» **Task item**
Once you have read the entries below, give them all again without any difference.
***** Information *****
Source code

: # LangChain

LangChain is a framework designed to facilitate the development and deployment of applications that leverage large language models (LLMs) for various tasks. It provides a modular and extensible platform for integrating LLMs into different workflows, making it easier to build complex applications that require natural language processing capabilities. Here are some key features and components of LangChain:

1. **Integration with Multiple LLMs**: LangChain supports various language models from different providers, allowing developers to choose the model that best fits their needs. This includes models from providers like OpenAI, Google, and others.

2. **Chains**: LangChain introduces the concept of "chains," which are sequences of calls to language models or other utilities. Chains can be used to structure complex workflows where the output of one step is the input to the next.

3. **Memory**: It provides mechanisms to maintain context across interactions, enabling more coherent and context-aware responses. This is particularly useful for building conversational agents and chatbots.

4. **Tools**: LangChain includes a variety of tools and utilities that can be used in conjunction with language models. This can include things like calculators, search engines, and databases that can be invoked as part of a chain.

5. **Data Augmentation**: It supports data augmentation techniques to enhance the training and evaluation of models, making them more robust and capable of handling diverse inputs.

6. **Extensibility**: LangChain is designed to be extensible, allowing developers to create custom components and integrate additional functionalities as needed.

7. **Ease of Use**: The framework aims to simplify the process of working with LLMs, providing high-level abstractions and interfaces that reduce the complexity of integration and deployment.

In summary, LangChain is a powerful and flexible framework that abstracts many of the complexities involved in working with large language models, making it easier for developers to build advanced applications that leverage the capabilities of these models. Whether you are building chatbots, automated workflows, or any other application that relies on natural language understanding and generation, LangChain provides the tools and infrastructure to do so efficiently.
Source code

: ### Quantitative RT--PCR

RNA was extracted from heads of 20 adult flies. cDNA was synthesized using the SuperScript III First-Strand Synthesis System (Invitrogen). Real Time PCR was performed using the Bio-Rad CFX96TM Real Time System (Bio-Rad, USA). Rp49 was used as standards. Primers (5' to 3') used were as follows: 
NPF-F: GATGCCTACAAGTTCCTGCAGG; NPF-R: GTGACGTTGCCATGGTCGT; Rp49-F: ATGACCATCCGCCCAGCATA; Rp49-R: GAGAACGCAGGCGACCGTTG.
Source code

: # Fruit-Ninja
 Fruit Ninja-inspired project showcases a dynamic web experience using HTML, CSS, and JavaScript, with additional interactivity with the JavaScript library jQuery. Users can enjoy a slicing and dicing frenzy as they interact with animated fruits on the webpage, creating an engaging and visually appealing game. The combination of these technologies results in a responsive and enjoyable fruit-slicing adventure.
*****
» **Task output**
Source code

: # LangChain

LangChain is a framework designed to facilitate the development and deployment of applications that leverage large language models (LLMs) for various tasks. It provides a modular and extensible platform for integrating LLMs into different workflows, making it easier to build complex applications that require natural language processing capabilities. Here are some key features and components of LangChain:

1. **Integration with Multiple LLMs**: LangChain supports various language models from different providers, allowing developers to choose the model that best fits their needs. This includes models from providers like OpenAI, Google, and others.

2. **Chains**: LangChain introduces the concept of "chains," which are sequences of calls to language models or other utilities. Chains can be used to structure complex workflows where the output of one step is the input to the next.

3. **Memory**: It provides mechanisms to maintain context across interactions, enabling more coherent and context-aware responses. This is particularly useful for building conversational agents and chatbots.

4. **Tools**: LangChain includes a variety of tools and utilities that can be used in conjunction with language models. This can include things like calculators, search engines, and databases that can be invoked as part of a chain.

5. **Data Augmentation**: It supports data augmentation techniques to enhance the training and evaluation of models, making them more robust and capable of handling diverse inputs.

6. **Extensibility**: LangChain is designed to be extensible, allowing developers to create custom components and integrate additional functionalities as needed.

7. **Ease of Use**: The framework aims to simplify the process of working with LLMs, providing high-level abstractions and interfaces that reduce the complexity of integration and deployment.

In summary, LangChain is a powerful and flexible framework that abstracts many of the complexities involved in working with large language models, making it easier for developers to build advanced applications that leverage the capabilities of these models. Whether you are building chatbots, automated workflows, or any other application that relies on natural language understanding and generation, LangChain provides the tools and infrastructure to do so efficiently.
Source code

: ### Quantitative RT--PCR

RNA was extracted from heads of 20 adult flies. cDNA was synthesized using the SuperScript III First-Strand Synthesis System (Invitrogen). Real Time PCR was performed using the Bio-Rad CFX96TM Real Time System (Bio-Rad, USA). Rp49 was used as standards. Primers (5' to 3') used were as follows: 
NPF-F: GATGCCTACAAGTTCCTGCAGG; NPF-R: GTGACGTTGCCATGGTCGT; Rp49-F: ATGACCATCCGCCCAGCATA; Rp49-R: GAGAACGCAGGCGACCGTTG.
Source code

: # Fruit-Ninja
 Fruit Ninja-inspired project showcases a dynamic web experience using HTML, CSS, and JavaScript, with additional interactivity with the JavaScript library jQuery. Users can enjoy a slicing and dicing frenzy as they interact with animated fruits on the webpage, creating an engaging and visually appealing game. The combination of these technologies results in a responsive and enjoyable fruit-slicing adventure.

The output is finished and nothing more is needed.